Data entries:
• • • • • • •

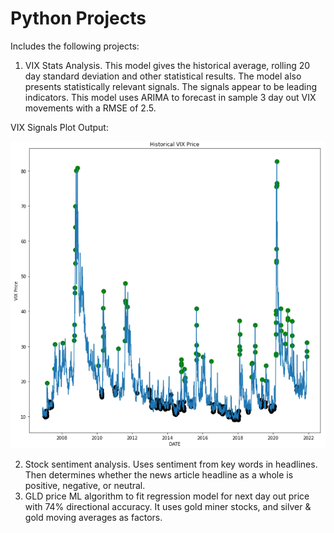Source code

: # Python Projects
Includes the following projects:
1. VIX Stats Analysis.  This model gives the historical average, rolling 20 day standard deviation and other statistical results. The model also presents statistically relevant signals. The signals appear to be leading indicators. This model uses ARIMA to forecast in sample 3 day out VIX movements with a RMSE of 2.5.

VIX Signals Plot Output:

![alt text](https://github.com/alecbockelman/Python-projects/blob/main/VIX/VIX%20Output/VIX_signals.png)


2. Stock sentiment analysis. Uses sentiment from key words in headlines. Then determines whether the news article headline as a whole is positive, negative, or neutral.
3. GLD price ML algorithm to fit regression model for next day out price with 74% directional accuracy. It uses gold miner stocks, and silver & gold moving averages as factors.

• • • • • • •

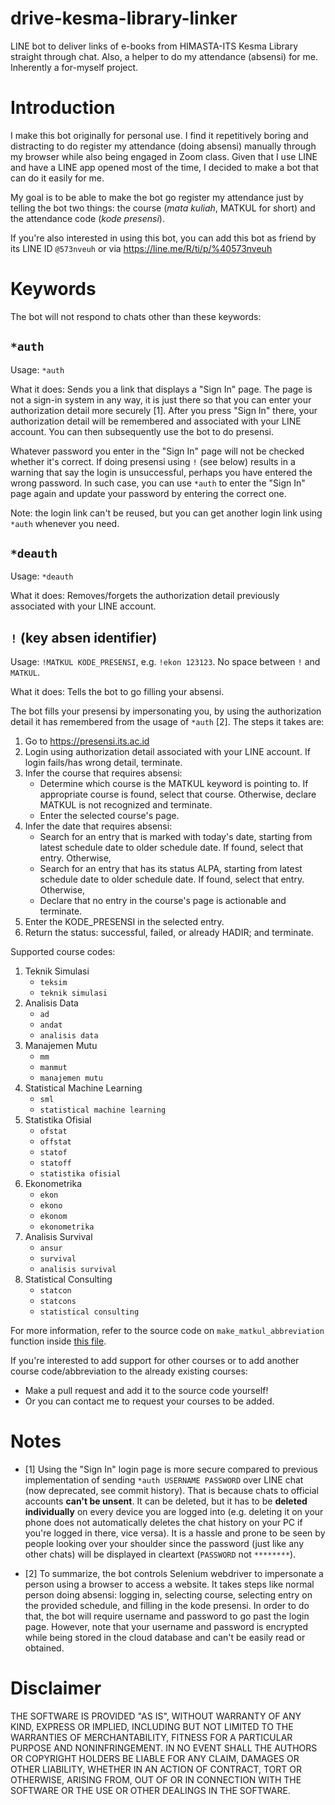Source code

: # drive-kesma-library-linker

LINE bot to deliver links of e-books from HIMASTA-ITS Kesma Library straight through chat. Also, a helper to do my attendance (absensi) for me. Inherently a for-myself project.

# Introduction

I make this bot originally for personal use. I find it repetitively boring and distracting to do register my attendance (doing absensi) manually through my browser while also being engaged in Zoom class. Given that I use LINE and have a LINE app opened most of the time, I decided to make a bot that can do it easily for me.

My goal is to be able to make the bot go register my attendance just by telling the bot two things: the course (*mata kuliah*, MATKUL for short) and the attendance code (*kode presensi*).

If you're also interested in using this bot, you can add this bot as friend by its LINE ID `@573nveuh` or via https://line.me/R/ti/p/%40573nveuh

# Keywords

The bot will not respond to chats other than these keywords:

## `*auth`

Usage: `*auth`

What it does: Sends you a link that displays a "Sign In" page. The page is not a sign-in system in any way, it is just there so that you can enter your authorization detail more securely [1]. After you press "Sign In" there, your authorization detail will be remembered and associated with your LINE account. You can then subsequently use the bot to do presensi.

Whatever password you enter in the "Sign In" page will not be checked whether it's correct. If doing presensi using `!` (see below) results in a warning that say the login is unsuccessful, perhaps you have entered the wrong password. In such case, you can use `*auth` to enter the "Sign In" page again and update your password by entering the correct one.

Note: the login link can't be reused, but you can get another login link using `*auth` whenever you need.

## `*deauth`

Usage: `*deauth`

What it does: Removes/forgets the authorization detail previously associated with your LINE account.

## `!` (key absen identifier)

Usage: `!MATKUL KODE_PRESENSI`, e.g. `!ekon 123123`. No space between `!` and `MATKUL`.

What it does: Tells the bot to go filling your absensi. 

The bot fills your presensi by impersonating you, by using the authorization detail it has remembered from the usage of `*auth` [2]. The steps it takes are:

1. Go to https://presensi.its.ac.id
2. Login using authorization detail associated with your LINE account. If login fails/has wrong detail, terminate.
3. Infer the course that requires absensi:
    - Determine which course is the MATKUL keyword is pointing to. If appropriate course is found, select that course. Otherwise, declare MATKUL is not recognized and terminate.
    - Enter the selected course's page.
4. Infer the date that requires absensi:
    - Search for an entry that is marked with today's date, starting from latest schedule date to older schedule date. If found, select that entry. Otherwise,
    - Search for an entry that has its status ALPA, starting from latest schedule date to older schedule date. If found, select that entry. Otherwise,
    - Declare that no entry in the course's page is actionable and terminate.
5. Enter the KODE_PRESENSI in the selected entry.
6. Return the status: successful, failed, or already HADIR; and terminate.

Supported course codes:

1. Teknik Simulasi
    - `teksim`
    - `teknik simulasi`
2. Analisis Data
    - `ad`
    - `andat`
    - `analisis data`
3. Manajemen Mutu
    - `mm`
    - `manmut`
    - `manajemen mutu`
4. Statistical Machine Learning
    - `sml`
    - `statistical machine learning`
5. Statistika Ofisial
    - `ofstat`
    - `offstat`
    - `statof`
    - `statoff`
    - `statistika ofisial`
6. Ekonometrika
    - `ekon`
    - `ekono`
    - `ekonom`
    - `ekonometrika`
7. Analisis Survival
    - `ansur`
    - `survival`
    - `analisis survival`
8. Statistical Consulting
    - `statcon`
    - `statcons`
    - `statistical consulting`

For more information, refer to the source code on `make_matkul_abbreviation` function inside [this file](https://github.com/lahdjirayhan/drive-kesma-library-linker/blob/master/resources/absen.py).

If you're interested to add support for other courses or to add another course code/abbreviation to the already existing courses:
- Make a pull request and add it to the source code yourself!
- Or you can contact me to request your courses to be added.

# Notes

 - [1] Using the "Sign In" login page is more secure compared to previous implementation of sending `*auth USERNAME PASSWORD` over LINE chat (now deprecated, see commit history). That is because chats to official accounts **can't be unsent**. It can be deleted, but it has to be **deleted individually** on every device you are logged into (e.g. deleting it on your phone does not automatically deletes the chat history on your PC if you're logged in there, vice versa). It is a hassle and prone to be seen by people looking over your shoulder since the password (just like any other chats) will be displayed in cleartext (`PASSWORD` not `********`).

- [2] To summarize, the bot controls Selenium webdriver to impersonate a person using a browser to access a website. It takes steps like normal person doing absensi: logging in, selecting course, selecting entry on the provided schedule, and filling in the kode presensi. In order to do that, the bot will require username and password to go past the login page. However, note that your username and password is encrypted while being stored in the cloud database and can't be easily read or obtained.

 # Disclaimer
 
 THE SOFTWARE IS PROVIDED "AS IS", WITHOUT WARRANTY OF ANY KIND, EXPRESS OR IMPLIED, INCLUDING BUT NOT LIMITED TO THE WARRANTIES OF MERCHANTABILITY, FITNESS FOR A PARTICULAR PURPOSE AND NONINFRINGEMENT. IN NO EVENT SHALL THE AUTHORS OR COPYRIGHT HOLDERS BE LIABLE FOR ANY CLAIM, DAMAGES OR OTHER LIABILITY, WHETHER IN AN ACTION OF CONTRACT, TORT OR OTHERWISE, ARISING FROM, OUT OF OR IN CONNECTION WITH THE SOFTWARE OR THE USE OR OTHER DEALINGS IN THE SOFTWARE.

• • • • • • •

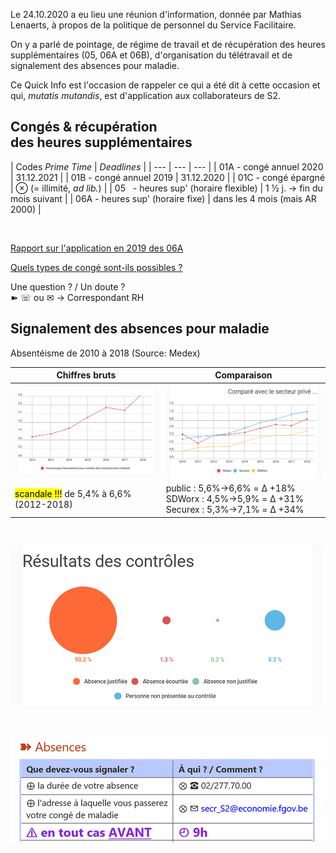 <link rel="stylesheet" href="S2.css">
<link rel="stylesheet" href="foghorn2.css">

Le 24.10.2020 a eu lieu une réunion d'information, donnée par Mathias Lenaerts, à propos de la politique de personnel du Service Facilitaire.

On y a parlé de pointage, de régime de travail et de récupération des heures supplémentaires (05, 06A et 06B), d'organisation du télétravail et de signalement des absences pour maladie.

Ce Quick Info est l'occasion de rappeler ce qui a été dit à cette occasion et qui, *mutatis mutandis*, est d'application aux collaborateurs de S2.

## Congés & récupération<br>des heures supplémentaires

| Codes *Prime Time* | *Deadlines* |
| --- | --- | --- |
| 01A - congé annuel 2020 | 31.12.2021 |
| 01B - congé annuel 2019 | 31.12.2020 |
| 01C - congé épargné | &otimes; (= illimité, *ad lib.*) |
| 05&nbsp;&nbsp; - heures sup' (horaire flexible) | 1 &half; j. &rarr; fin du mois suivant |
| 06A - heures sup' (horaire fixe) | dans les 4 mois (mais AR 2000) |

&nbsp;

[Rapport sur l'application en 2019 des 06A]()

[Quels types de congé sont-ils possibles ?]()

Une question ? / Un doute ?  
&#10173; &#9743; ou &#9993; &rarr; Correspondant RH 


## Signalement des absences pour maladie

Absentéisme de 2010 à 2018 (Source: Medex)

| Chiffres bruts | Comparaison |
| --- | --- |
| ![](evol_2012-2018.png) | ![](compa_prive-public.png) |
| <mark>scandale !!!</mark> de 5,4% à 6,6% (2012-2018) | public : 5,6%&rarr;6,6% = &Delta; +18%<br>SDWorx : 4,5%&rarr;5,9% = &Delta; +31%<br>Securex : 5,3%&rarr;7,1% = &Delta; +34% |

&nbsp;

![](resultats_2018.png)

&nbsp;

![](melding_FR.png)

• • • • • • •

■ Exercise instructions ■
Please copy the lines in the records above between the one holding "# Disclaimer" and the one holding "THE SOFTWARE IS", inclusive, exactly and with no other line.

■ Solution for this exercise ■
 # Disclaimer
 
 THE SOFTWARE IS PROVIDED "AS IS", WITHOUT WARRANTY OF ANY KIND, EXPRESS OR IMPLIED, INCLUDING BUT NOT LIMITED TO THE WARRANTIES OF MERCHANTABILITY, FITNESS FOR A PARTICULAR PURPOSE AND NONINFRINGEMENT. IN NO EVENT SHALL THE AUTHORS OR COPYRIGHT HOLDERS BE LIABLE FOR ANY CLAIM, DAMAGES OR OTHER LIABILITY, WHETHER IN AN ACTION OF CONTRACT, TORT OR OTHERWISE, ARISING FROM, OUT OF OR IN CONNECTION WITH THE SOFTWARE OR THE USE OR OTHER DEALINGS IN THE SOFTWARE.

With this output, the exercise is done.